Argo Terimler Sözlüğü’nü karıştırıyorum, bunların hakaret, küfür diye birbirlerine ve halka karşı savurdukları kelimelerin hiç birini göremiyorum.
Yoksulluk, adaletsizlik, din simsarlığı ve işsizlikte tarih yazınca küfürbazlıkta da çağ atlıyorlar.
Ta en tepeden en alttakine kadar; her muhalif söze ya da her gerçeği söyleyene, her an yapılan “terörist-hain” suçlamaları, hedef göstermeler, linçler kesmedi anlaşılan.
Bunu güç zehirlenmesi diye açıklamak mümkün.
Her tür yapıyı istedikleri gibi yöneterek, adeta ülkenin üstünde tepinip kendi geleceklerini kuranların kabadayılıkta da sınırsız-sorumsuz bir höykürme içinde olmaları zorbalıkla, zulümle pekişince işe yarıyor sanılıyor.
Oysa aç ve çaresiz insanlık, işsiz ve adaletsiz milyonlar bu kabadayılığı umursamıyorlar.
Hakarete, küfre, ötekileştirmeye, ayrıştırmaya, düşmanlaştırmaya ekmekle yanıt veren milyonlar var.

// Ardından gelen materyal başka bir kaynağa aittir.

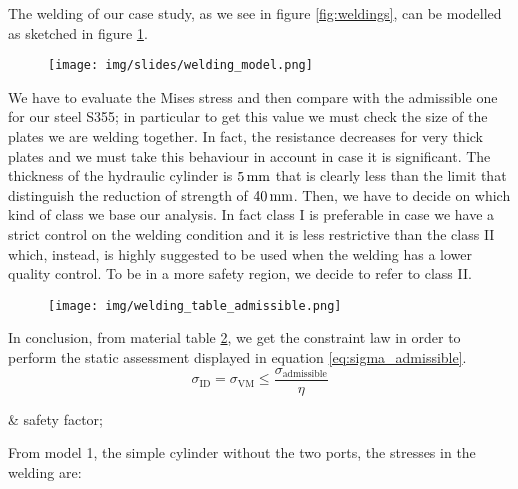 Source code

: \documentclass[a4paper,12pt]{article}
\begin{document}
The welding of our case study, as we see in figure \ref{fig:weldings}, can be modelled as sketched in figure \ref{fig:welding_model}. 
\begin{figure}[H]
\centering
\texttt{[image: img/slides/welding\_model.png]}
\caption{}
\label{fig:welding_model}
\end{figure}
We have to evaluate the Mises stress and then compare with the admissible one for our steel S355; in particular to get this value we must check the size of the plates we are welding together. In fact, the resistance decreases for very thick plates and we must take this behaviour in account in case it is significant.
The thickness of the hydraulic cylinder is $5\,\text{mm}$ that is clearly less than the limit that distinguish the reduction of strength of $40\,\text{mm}$. 
Then, we have to decide on which kind of class we base our analysis. In fact class I is preferable in case we have a strict control on the welding condition and it is less restrictive than the class II which, instead, is highly suggested to be used when the welding has a lower quality control. 
To be in a more safety region, we decide to refer to class II.
\begin{figure}[H]
\centering
\texttt{[image: img/welding\_table\_admissible.png]}
\caption{}
\label{fig:table_adm}
\end{figure}
In conclusion, from material table \ref{fig:table_adm}, we get the constraint law in order to perform the static assessment displayed in equation \ref{eq:sigma_admissible}.
\begin{equation}
\sigma_\text{ID} = \sigma_\text{VM} \leq \frac{\sigma_\text{admissible}}{\eta}
\label{eq:sigma_admissible}
\end{equation}
\begin{conditions}
\eta & safety factor;\\[0.5em]
\end{conditions}

From model 1, the simple cylinder without the two ports, the stresses in the welding are:
\end{document}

Pazar yerlerindeki meyve ve sebze artıklarını toplayanlar, çöp bidonlarından kuru ekmek kırıntısı arayanlar, sokaklar dolusu işsiz, aç, açıktaki insanlıktan söz ediyorum.
Adaletsizliği, eşitsizliği iliklerine kadar yaşayanlardan.
Toprakları, köyleri, ormanları, suları işgal edilenlerden.
Hakları için yürüyüp direnen işçilerden, emekçilerden.
Üniversitelerde her şeye rağmen birleşip onurlarıyla dayanışan gençlikten söz ediyorum.
Her gün bir değil iki değil üç değil katledilen kadınların sesi olan milyonlarca insanlıktan söz ediyorum.
Bu en dipten gelen çığlık kimselere küfür etmiyor, hakaret etmiyor, düşmanlık etmiyor yalnızca akıllarını, vicdanlarını ve bedenlerini siper ederek direniyorlar.
Yanıt olarak ise sokak ortalarında işkenceler, gözaltılar, tutuklamalarla karşılaşıyorlar.
Kirazlıyayla’da Hatice ana, hakkı için direnen Soma işçisi, kadın cinayetlerine karşı duran erdemli kadınlar, öğrenci gençlik, her söylemde ötekileştirilip ayrıştırılan sanat insanları aynı zulmün, baskının altındalar.
Küfür ve halkına baskıyla zorbalıkla zulüm etmek siyaset erkinin aklı olunca orada konuşulacak hiçbir şey kalmaz.
Ya birleşip bir direniş hattı oluşacak ya teslim olunup susulacak.
Birincisi yeni aydınlık günlere çağrıdır, ikincisi zulüm ve baskının egemenliğine esir olmaktır.